Nonfiction | Autobiography / Memoir | Adult | Published in 1991

Plot Summary
Close to the Knives is a 1991 memoir-in-essays by American artist and activist David Wojnarowicz. Written in stream-of-consciousness prose heavily influenced by the Beat writers Jack Kerouac and Allen Ginsburg, Close to the Knives tells Wojnarowicz’s life-story in fragmented scenes and episodes. More important than this narrative is the memoir’s visceral protest against “this killing machine called America,” a society that Wojnarowicz saw as murderously frightened of diversity.

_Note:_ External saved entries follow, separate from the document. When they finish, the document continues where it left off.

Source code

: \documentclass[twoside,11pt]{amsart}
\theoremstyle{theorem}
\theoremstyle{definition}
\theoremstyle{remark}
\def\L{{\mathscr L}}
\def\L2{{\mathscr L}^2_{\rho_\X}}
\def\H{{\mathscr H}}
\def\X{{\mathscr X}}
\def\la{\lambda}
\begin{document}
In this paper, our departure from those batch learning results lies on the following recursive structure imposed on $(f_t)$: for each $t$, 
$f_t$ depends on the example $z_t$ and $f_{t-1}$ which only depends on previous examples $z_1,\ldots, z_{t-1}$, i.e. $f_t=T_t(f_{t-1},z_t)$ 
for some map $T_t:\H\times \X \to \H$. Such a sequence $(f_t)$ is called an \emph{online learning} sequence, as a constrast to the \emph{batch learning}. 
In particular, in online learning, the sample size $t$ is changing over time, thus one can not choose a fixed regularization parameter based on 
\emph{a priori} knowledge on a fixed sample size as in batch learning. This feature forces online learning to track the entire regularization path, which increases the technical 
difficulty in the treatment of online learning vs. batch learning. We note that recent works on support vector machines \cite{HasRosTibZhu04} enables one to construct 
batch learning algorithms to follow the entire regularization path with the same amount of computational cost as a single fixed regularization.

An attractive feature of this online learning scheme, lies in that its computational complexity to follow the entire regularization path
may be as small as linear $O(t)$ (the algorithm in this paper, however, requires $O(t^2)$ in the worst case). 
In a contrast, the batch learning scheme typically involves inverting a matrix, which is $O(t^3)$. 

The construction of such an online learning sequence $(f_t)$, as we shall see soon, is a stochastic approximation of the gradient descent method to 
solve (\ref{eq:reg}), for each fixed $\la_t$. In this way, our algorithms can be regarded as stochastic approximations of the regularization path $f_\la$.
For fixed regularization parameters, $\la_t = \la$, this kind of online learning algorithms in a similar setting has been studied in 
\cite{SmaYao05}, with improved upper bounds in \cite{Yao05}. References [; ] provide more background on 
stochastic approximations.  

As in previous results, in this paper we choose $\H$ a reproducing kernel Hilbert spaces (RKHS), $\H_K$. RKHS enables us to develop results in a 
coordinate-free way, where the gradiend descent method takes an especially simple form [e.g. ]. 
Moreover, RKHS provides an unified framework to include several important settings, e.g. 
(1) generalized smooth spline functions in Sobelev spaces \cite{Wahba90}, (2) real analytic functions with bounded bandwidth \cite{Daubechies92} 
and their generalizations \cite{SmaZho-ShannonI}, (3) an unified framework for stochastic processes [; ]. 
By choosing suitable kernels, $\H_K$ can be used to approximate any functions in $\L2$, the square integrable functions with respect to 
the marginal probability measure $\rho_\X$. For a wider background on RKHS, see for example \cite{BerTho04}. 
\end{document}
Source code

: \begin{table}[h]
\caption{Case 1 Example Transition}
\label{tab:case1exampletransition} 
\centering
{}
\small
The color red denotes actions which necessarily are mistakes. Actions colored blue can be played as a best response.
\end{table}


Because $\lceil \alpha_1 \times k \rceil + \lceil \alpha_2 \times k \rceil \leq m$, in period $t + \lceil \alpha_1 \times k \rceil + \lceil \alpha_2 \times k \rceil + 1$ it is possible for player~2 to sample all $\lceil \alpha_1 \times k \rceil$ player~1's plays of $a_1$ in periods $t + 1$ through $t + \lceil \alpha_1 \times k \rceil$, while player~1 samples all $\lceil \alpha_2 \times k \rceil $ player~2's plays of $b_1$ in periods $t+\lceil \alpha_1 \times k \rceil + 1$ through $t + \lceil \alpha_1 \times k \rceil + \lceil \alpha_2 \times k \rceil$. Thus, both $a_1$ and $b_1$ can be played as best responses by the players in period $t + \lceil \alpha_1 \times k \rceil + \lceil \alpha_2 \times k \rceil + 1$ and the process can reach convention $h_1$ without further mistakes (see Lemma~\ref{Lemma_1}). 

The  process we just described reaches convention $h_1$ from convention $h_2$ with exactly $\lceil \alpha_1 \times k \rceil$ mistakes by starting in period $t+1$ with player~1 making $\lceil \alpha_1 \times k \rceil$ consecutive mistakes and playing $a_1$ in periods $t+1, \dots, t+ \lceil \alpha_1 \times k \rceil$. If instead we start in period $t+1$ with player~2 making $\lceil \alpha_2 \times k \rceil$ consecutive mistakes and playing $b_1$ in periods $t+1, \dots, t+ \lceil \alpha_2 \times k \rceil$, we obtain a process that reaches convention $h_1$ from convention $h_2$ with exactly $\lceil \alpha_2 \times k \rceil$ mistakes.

After surviving an abusive childhood and a spell of homelessness in New York City, Wojnarowicz became known for politically charged paintings, photography, and films. He made headlines when his controversial use of Christian iconography inspired the ire of Senator Jesse Helms, and he reached a broader audience when the band U2 used his photograph “Untitled (Buffaloes)” for the cover of its album One. After the death of his former lover and mentor Peter Hujar during the AIDS epidemic, Wojnarowicz focused his activism on the U.S. government’s inadequate response to the crisis. He died at the age of thirty-seven of AIDS-related complications.

Close to the Knives opens with an essay entitled “Self-portrait in twenty-three rounds.” It narrates Wojnarowicz’s years of homelessness, drug abuse, and sex work. He remembers creeps, pedophiles, and fetishists who picked him up around Times Square, but the essay’s central memory is of a hot, hungover day on which Wojnarowicz began to hallucinate that the local rats were scurrying past with the limbs of dismembered children in their mouths. This essay, and others in the collection, glance at the story of Wojnarowicz’s childhood: how he and his siblings were abducted and beaten by their alcoholic father.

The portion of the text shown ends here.